#### [Activity]
Across the following data, state how many lines include the word "attachments". Provide the number alone.

#### [Collected data]
◆ ◆ ◆
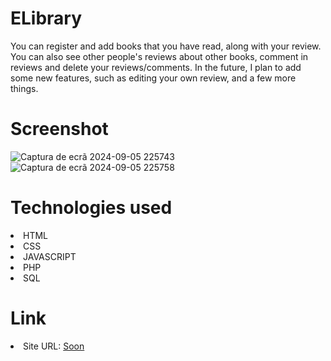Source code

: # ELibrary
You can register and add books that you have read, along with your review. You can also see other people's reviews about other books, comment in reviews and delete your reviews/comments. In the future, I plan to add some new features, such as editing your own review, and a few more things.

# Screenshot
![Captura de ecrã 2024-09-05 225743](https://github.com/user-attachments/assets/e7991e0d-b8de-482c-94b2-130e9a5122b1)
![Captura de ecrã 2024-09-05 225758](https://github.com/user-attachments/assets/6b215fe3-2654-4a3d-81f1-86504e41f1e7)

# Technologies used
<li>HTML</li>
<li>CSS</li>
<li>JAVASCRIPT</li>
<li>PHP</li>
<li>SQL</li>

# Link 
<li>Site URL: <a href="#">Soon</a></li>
◆ ◆ ◆
#### [Exercise output]
2